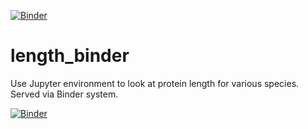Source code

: [![Binder](https://mybinder.org/badge.svg)](https://mybinder.org/v2/gh/fomightez/length_binder/master?filepath=index.ipynb)

# length_binder
Use Jupyter environment to look at protein length for various species. Served via Binder system.

[![Binder](https://mybinder.org/badge.svg)](https://mybinder.org/v2/gh/fomightez/length_binder/master?filepath=index.ipynb)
★ ★ ★ ★ ★
▶ [PROBLEM STATEMENT] Could the entries above be copied out exactly, with no pictures included?

▶ [ANSWER BOX]
Source code

: [![Binder](https://mybinder.org/badge.svg)](https://mybinder.org/v2/gh/fomightez/length_binder/master?filepath=index.ipynb)

# length_binder
Use Jupyter environment to look at protein length for various species. Served via Binder system.

[![Binder](https://mybinder.org/badge.svg)](https://mybinder.org/v2/gh/fomightez/length_binder/master?filepath=index.ipynb)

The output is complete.